Segment Start: DATASET RECORDS

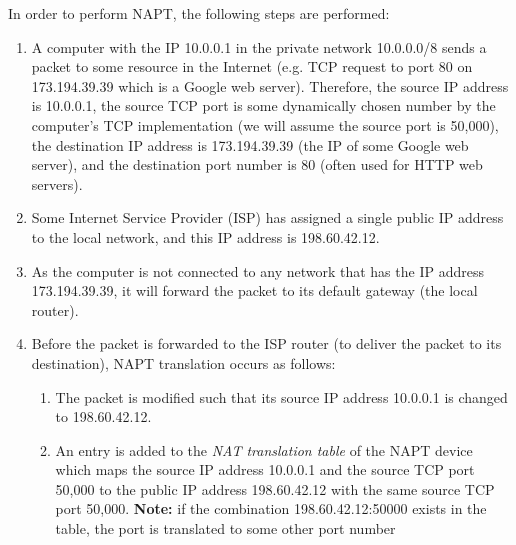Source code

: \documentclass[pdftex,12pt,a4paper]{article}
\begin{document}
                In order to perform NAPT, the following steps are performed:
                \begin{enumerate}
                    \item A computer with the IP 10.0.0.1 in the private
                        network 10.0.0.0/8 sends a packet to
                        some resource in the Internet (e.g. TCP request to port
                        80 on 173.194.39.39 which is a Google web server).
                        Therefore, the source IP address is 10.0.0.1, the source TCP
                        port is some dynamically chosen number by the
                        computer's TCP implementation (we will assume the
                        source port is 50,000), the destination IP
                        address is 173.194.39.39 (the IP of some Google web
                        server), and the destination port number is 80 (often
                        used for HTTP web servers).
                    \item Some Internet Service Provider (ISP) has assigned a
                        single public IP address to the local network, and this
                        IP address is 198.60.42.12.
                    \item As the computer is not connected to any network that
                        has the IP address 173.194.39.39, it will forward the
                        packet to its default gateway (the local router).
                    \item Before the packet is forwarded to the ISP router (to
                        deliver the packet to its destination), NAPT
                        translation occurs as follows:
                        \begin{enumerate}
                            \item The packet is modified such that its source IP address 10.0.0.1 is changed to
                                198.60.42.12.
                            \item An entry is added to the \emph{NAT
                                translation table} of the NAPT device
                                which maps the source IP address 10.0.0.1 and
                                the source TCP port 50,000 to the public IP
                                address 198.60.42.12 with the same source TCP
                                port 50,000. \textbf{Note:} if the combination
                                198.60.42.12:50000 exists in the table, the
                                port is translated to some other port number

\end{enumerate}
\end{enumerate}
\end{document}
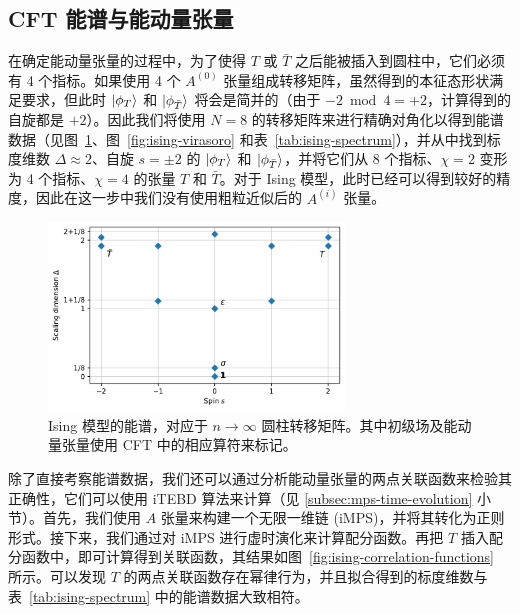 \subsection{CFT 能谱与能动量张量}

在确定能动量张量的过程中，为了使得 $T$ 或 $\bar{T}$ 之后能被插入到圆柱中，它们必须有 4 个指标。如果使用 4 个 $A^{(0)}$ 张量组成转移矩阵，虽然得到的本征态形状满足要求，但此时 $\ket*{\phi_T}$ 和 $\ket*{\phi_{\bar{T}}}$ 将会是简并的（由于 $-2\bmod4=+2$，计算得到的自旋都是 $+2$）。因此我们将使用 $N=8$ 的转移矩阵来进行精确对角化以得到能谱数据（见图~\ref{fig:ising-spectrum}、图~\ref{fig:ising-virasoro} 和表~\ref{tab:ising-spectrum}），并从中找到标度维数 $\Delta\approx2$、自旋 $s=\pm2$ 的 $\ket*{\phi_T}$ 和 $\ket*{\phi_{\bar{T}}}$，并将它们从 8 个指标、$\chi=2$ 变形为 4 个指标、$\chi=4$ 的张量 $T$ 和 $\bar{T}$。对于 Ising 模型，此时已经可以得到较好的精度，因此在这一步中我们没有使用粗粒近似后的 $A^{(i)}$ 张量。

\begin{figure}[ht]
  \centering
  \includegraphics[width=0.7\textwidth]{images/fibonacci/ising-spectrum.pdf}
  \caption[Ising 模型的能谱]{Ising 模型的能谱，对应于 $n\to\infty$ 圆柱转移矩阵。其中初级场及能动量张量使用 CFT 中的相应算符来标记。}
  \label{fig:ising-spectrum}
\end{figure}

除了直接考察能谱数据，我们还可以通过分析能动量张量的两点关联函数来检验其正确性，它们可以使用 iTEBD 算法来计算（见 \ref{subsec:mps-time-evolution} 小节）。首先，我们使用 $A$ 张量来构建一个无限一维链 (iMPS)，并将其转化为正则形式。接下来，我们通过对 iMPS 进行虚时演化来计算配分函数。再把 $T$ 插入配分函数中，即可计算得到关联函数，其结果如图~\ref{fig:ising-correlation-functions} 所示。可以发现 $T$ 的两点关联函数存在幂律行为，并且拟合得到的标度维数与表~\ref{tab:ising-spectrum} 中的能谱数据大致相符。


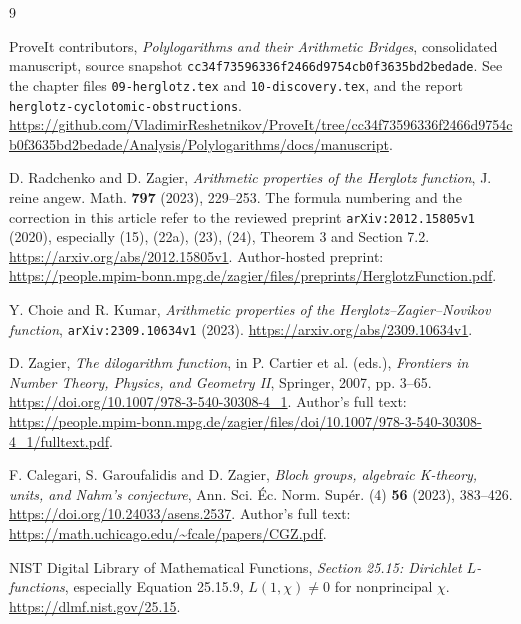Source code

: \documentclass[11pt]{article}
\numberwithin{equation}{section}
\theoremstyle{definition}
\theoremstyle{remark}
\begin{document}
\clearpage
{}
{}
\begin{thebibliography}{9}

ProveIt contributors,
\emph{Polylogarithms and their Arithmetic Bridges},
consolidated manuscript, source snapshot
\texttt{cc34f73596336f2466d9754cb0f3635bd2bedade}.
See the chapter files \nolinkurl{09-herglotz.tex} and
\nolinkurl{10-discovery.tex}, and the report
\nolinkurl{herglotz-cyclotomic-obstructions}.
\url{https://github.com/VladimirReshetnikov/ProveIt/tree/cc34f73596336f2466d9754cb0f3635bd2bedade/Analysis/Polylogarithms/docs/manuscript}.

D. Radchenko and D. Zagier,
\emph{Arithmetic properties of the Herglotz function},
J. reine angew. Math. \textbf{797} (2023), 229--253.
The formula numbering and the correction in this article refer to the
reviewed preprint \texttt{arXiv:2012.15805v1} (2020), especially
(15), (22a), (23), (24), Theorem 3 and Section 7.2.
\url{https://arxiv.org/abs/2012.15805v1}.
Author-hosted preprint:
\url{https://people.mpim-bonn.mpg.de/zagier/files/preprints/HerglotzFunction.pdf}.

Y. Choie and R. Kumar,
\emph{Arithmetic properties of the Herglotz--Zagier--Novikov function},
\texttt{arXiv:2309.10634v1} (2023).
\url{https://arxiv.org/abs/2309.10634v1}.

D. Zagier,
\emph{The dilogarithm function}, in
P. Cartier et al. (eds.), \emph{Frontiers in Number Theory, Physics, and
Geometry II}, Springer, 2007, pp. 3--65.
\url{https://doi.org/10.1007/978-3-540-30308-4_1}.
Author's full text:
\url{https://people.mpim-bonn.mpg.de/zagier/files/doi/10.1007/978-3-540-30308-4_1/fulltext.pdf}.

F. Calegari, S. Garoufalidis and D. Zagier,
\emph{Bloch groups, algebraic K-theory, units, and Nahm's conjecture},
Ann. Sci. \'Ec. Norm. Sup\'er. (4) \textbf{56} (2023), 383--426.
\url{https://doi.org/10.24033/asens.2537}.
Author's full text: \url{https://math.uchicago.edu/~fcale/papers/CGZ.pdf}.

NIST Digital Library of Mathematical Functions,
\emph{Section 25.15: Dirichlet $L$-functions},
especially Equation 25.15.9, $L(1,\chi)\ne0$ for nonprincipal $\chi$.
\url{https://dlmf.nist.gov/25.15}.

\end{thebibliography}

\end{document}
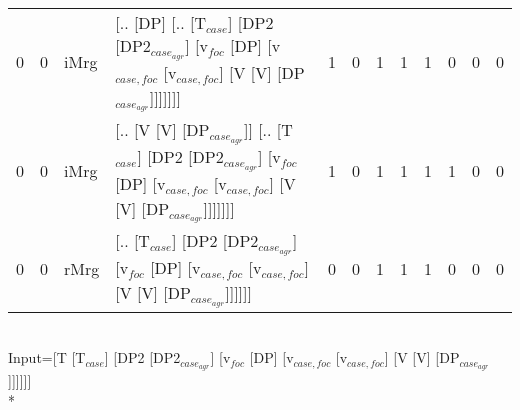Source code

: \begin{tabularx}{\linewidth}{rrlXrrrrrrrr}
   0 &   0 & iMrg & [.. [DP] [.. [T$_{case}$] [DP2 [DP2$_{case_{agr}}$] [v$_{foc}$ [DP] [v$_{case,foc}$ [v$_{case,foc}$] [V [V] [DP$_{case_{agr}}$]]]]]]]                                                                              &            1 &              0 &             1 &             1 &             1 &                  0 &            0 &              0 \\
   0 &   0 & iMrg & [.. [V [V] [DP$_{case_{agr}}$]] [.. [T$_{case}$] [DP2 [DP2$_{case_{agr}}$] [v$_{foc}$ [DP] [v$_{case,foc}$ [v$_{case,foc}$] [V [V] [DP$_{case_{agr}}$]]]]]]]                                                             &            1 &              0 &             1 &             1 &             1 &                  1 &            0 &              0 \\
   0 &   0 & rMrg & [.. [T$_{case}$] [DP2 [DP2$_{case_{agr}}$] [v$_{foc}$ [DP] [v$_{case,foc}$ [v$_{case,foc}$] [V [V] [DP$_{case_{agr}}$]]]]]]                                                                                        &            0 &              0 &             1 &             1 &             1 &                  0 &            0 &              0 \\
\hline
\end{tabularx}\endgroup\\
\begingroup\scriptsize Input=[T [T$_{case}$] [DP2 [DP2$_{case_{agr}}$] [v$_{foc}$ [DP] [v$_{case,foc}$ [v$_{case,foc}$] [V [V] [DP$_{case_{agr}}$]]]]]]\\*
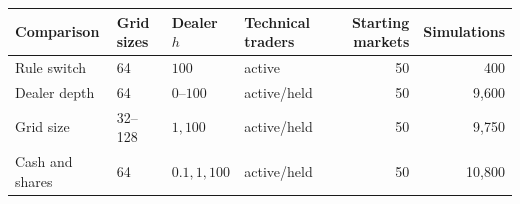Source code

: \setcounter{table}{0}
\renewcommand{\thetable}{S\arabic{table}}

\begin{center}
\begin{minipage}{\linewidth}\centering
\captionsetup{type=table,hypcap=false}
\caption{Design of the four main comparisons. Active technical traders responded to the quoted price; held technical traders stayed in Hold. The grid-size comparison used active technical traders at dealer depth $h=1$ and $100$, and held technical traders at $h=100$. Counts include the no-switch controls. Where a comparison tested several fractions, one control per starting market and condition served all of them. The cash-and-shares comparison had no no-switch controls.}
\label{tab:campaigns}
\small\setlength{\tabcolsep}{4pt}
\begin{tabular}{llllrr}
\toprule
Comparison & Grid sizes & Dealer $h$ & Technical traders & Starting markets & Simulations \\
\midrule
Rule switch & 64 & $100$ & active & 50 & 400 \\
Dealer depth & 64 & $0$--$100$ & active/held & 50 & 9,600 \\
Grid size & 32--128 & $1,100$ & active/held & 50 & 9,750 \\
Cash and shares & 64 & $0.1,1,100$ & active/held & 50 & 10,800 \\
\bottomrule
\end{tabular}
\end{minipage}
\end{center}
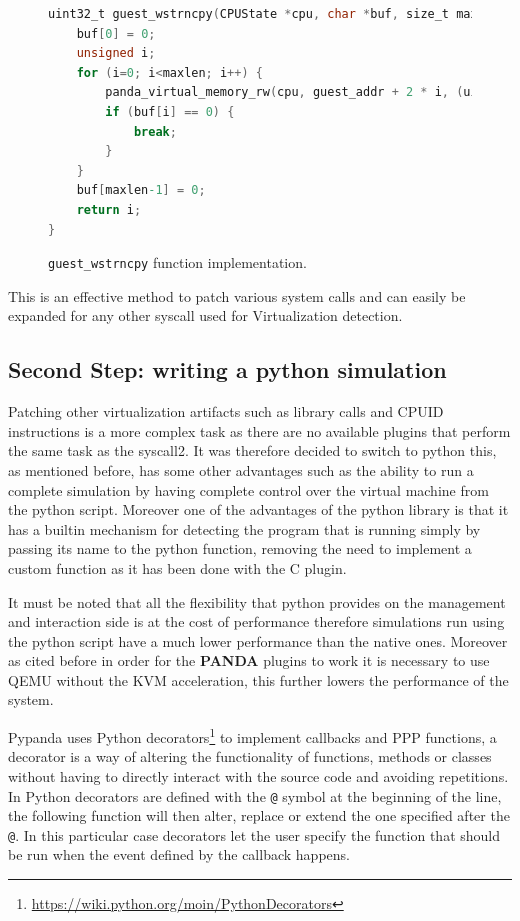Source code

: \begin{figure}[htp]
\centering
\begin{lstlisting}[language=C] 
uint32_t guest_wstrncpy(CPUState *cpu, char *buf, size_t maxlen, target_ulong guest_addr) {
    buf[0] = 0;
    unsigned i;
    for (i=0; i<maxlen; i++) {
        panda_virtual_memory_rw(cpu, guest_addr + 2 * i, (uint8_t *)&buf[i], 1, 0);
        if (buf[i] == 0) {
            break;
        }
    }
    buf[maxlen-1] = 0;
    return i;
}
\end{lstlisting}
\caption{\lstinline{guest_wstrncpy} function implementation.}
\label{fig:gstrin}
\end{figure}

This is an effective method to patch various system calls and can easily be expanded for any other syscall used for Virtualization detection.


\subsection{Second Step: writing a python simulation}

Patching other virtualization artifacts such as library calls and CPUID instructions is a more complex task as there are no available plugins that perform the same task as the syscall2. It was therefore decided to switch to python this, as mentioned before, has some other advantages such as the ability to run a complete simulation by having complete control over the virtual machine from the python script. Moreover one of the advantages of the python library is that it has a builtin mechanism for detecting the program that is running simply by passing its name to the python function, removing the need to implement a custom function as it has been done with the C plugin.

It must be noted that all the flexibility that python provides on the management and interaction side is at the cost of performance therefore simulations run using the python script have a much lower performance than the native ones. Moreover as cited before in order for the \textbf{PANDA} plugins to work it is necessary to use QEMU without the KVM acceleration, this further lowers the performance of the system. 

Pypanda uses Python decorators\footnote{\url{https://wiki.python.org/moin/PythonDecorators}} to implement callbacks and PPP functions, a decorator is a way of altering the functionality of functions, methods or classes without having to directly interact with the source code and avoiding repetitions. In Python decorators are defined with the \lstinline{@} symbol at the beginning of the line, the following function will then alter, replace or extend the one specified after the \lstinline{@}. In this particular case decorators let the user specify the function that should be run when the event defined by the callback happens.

Segment End: DATASET RECORDS

#### [ASSIGNMENT]
Return exactly the stretch above whose first line contains "K-theory, units, and" and whose last line contains "iMrg & [.. [V", and nothing outside it. The pictures should not appear.

#### [REPLY]
\emph{Bloch groups, algebraic K-theory, units, and Nahm's conjecture},
Ann. Sci. \'Ec. Norm. Sup\'er. (4) \textbf{56} (2023), 383--426.
\url{https://doi.org/10.24033/asens.2537}.
Author's full text: \url{https://math.uchicago.edu/~fcale/papers/CGZ.pdf}.

NIST Digital Library of Mathematical Functions,
\emph{Section 25.15: Dirichlet $L$-functions},
especially Equation 25.15.9, $L(1,\chi)\ne0$ for nonprincipal $\chi$.
\url{https://dlmf.nist.gov/25.15}.

\end{thebibliography}

\end{document}
Source code

: \begin{tabularx}{\linewidth}{rrlXrrrrrrrr}
   0 &   0 & iMrg & [.. [DP] [.. [T$_{case}$] [DP2 [DP2$_{case_{agr}}$] [v$_{foc}$ [DP] [v$_{case,foc}$ [v$_{case,foc}$] [V [V] [DP$_{case_{agr}}$]]]]]]]                                                                              &            1 &              0 &             1 &             1 &             1 &                  0 &            0 &              0 \\
   0 &   0 & iMrg & [.. [V [V] [DP$_{case_{agr}}$]] [.. [T$_{case}$] [DP2 [DP2$_{case_{agr}}$] [v$_{foc}$ [DP] [v$_{case,foc}$ [v$_{case,foc}$] [V [V] [DP$_{case_{agr}}$]]]]]]]                                                             &            1 &              0 &             1 &             1 &             1 &                  1 &            0 &              0 \\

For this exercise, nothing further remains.